Effect of pre-existing cracks on thermal cracking of granitic rocks under confinement

Pre-existing cracks affect the thermal, hydraulic, and mechanical behavior of rocks. However, little effort has been devoted to investigating thermal cracking interactions with pre-existing cracks. In this paper, we propose a novel thermo-mechanical grain-based finite discrete element method approach to investigate the influence of pre-existing cracks on thermal cracking processes under confining pressure in granitic rocks. An intact synthetic granite sample was mechanically and thermally calibrated against experimental data for Stanstead granite, and petrographic thin sections of thermally treated granite up to 380 degrees C were used to qualitatively calibrate the thermal cracking pattern in terms of cracking evolution with respect to mineral grains. Then, we introduced varying levels of pre-existing cracks density to the calibrated synthetic sample to study the emergent thermo-mechanical behavior under unconfined and confined conditions. Additionally, we studied the effect of varying friction coefficients of pre-existing cracks on the thermal cracking process.

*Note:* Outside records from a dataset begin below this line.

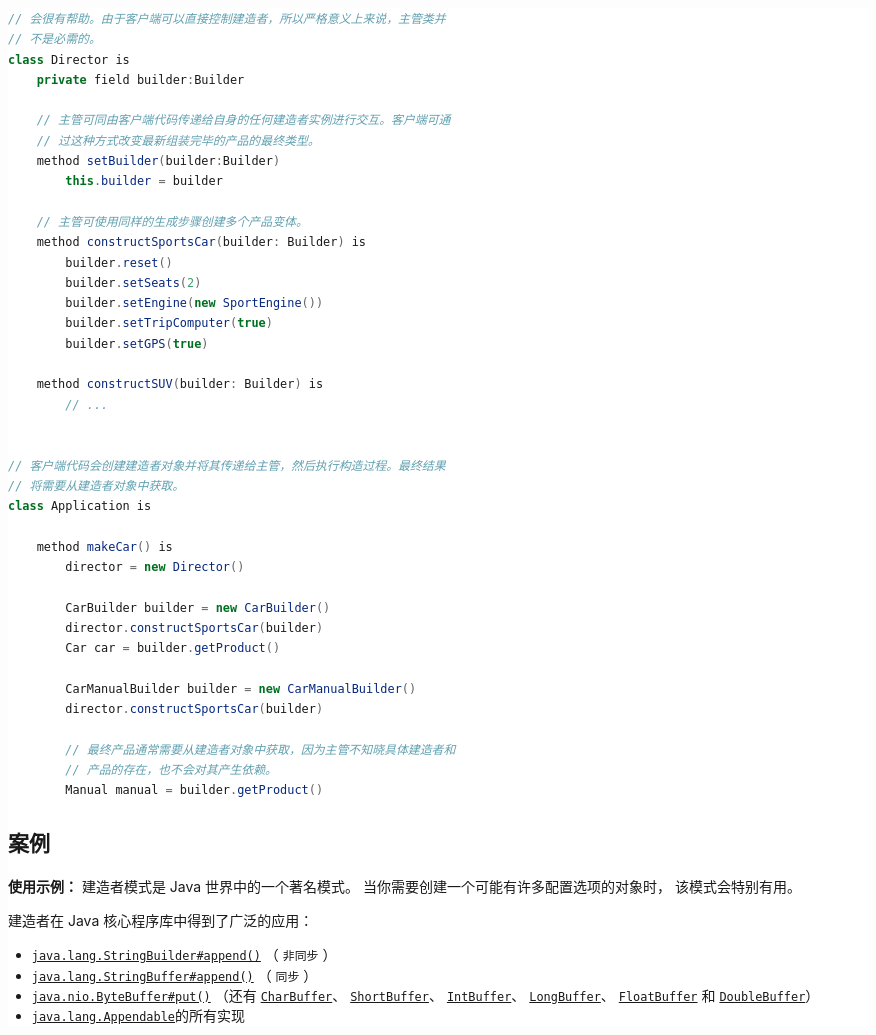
 ```java
// 会很有帮助。由于客户端可以直接控制建造者，所以严格意义上来说，主管类并
// 不是必需的。
class Director is
    private field builder:Builder

    // 主管可同由客户端代码传递给自身的任何建造者实例进行交互。客户端可通
    // 过这种方式改变最新组装完毕的产品的最终类型。
    method setBuilder(builder:Builder)
        this.builder = builder

    // 主管可使用同样的生成步骤创建多个产品变体。
    method constructSportsCar(builder: Builder) is
        builder.reset()
        builder.setSeats(2)
        builder.setEngine(new SportEngine())
        builder.setTripComputer(true)
        builder.setGPS(true)

    method constructSUV(builder: Builder) is
        // ...


// 客户端代码会创建建造者对象并将其传递给主管，然后执行构造过程。最终结果
// 将需要从建造者对象中获取。
class Application is

    method makeCar() is
        director = new Director()

        CarBuilder builder = new CarBuilder()
        director.constructSportsCar(builder)
        Car car = builder.getProduct()

        CarManualBuilder builder = new CarManualBuilder()
        director.constructSportsCar(builder)

        // 最终产品通常需要从建造者对象中获取，因为主管不知晓具体建造者和
        // 产品的存在，也不会对其产生依赖。
        Manual manual = builder.getProduct()
```

## 案例

**使用示例：** 建造者模式是 Java 世界中的一个著名模式。 当你需要创建一个可能有许多配置选项的对象时， 该模式会特别有用。

建造者在 Java 核心程序库中得到了广泛的应用：

- [`java.lang.StringBuilder#append()`](http://docs.oracle.com/javase/8/docs/api/java/lang/StringBuilder.html#append-boolean-) （ `非同步` ）
- [`java.lang.StringBuffer#append()`](http://docs.oracle.com/javase/8/docs/api/java/lang/StringBuffer.html#append-boolean-) （ `同步` ）
- [`java.nio.ByteBuffer#put()`](http://docs.oracle.com/javase/8/docs/api/java/nio/ByteBuffer.html#put-byte-) （还有 [`Char­Buffer`](http://docs.oracle.com/javase/8/docs/api/java/nio/CharBuffer.html#put-char-)、 [`Short­Buffer`](http://docs.oracle.com/javase/8/docs/api/java/nio/ShortBuffer.html#put-short-)、 [`Int­Buffer`](http://docs.oracle.com/javase/8/docs/api/java/nio/IntBuffer.html#put-int-)、 [`Long­Buffer`](http://docs.oracle.com/javase/8/docs/api/java/nio/LongBuffer.html#put-long-)、 [`Float­Buffer`](http://docs.oracle.com/javase/8/docs/api/java/nio/FloatBuffer.html#put-float-) 和 [`Double­Buffer`](http://docs.oracle.com/javase/8/docs/api/java/nio/DoubleBuffer.html#put-double-)）
- [`java.lang.Appendable`](http://docs.oracle.com/javase/8/docs/api/java/lang/Appendable.html)的所有实现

Results show that thermal cracks preferably initiated from the tips of pre-existing ones due to stress concentration and the number of initiated thermal cracks decreased with increasing pre-existing cracks density. A decreasing trend of thermal cracking with confinement was also observed. Interestingly, increasing pre-existing crack friction increased the number of thermal cracks under different confinement conditions due to increased stress concentration along cracks interfaces. The results of this novel numerical process contribute to a better understanding of failure mechanisms in granitic rocks, particularly in geothermal reservoirs and underground nuclear waste repositories under various thermal and mechanical loading conditions.